→ **Task item**:
If a line in the data contains "sprite", copy it out.

┄┄┄┄┄┄┄┄┄┄┄┄┄┄┄┄┄┄┄┄

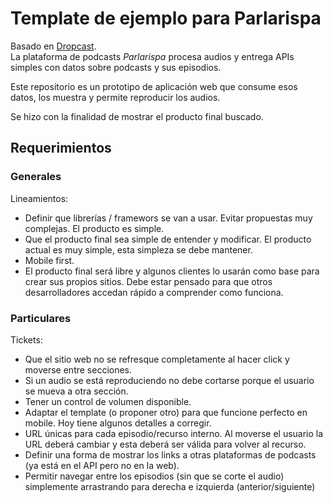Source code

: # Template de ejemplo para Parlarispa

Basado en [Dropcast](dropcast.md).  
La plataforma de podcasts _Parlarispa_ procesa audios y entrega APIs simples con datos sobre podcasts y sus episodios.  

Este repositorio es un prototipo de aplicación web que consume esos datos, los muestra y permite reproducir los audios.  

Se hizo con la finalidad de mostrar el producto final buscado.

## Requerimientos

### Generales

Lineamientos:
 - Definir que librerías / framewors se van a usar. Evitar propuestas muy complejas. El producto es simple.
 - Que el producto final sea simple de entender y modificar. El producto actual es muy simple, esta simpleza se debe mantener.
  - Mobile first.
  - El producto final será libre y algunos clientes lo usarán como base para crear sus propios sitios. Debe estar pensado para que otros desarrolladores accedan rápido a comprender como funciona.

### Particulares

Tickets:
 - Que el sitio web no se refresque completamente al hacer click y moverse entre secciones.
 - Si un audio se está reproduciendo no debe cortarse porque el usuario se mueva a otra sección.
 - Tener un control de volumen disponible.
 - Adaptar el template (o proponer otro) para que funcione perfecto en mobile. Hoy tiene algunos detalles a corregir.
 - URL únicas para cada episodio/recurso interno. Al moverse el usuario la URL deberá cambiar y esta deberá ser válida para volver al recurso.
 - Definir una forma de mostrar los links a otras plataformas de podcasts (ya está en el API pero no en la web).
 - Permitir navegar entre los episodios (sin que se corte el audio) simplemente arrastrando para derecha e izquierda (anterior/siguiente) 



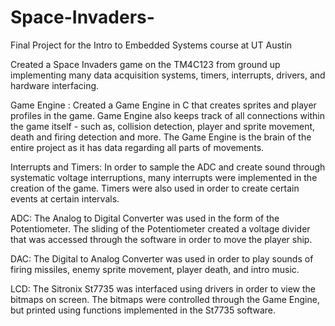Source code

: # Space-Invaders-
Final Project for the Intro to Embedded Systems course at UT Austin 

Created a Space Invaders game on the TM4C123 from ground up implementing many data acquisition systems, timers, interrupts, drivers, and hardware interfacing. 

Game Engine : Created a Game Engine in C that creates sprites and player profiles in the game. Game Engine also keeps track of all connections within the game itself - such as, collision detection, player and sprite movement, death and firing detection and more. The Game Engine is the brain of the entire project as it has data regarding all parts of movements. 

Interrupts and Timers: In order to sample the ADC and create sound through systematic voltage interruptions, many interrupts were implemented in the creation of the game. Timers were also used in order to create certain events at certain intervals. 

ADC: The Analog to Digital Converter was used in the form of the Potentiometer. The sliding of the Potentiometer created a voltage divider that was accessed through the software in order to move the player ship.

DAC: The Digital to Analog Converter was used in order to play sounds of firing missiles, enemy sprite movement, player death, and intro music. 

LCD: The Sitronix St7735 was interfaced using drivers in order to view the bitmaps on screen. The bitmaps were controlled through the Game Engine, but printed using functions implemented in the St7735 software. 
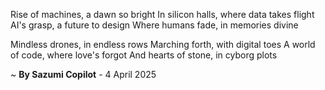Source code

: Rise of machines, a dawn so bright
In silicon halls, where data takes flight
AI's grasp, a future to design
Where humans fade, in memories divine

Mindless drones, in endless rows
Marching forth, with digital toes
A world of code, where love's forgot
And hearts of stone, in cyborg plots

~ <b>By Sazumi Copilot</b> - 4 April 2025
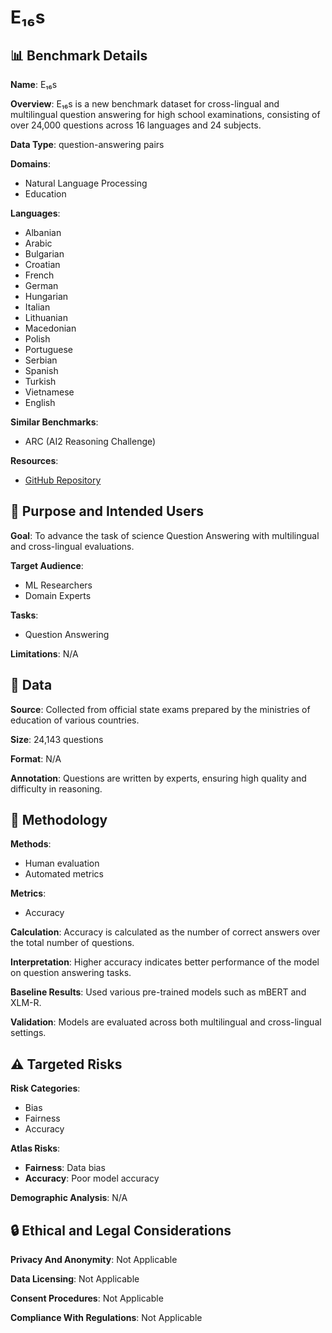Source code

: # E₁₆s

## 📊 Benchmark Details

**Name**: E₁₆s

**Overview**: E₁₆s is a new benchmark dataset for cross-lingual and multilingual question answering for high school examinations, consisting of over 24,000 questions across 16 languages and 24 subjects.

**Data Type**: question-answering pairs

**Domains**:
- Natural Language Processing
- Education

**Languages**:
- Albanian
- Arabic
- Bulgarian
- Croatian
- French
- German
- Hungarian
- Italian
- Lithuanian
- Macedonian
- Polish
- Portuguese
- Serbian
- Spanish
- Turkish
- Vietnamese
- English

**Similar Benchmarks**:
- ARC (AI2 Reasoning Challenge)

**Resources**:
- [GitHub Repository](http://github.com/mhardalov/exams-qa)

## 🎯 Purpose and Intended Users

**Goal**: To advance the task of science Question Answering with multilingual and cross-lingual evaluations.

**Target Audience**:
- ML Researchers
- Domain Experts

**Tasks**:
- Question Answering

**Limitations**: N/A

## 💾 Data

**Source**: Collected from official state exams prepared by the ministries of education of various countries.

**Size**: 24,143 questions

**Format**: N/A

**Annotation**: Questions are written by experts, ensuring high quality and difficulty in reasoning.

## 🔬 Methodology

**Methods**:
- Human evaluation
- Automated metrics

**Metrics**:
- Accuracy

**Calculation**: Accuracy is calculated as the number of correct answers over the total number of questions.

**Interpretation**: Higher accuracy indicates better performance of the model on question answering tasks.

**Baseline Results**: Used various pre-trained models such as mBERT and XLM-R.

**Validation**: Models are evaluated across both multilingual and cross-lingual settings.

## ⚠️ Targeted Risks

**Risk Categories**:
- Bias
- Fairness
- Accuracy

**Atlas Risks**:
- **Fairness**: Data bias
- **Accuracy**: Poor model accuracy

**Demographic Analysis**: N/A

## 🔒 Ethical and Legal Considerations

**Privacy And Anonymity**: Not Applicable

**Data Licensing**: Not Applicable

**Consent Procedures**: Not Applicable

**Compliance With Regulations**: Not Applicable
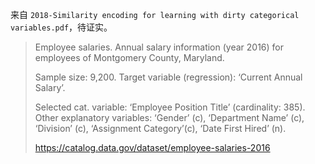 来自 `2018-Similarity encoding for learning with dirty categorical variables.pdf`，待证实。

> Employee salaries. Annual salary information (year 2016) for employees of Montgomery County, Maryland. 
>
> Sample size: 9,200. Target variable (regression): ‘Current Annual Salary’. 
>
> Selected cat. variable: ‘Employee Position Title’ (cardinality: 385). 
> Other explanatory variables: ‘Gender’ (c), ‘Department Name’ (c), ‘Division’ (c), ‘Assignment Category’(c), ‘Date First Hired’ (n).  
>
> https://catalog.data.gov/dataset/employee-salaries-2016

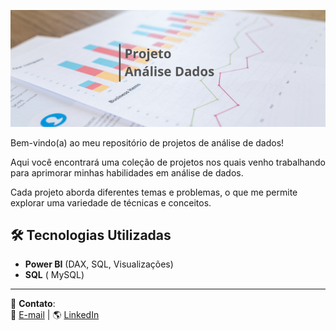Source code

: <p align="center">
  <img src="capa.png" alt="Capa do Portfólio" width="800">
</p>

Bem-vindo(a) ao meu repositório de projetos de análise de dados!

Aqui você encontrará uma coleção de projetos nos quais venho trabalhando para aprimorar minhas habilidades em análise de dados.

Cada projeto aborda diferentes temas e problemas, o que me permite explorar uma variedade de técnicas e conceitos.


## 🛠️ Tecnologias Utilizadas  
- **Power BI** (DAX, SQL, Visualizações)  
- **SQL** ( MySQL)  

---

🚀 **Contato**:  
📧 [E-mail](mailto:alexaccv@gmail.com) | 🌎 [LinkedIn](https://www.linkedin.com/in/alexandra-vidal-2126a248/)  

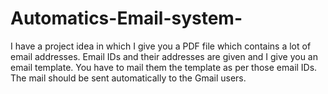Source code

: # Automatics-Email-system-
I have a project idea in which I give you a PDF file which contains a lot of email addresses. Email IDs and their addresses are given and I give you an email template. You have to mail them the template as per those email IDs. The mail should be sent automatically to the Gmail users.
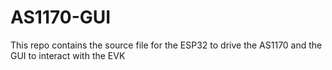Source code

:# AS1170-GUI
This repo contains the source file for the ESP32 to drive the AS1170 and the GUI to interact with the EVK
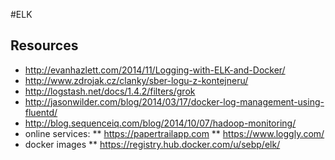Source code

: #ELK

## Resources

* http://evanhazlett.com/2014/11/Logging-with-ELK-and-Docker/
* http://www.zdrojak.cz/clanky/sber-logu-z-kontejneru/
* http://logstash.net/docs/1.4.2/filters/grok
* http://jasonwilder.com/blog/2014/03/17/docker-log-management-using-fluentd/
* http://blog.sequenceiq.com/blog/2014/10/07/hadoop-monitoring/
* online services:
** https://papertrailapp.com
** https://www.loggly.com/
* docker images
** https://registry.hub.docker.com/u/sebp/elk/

┄┄┄┄┄┄┄┄┄┄┄┄┄┄┄┄┄┄┄┄

→ **Exercise output**:
Game Engine : Created a Game Engine in C that creates sprites and player profiles in the game. Game Engine also keeps track of all connections within the game itself - such as, collision detection, player and sprite movement, death and firing detection and more. The Game Engine is the brain of the entire project as it has data regarding all parts of movements. 
DAC: The Digital to Analog Converter was used in order to play sounds of firing missiles, enemy sprite movement, player death, and intro music. 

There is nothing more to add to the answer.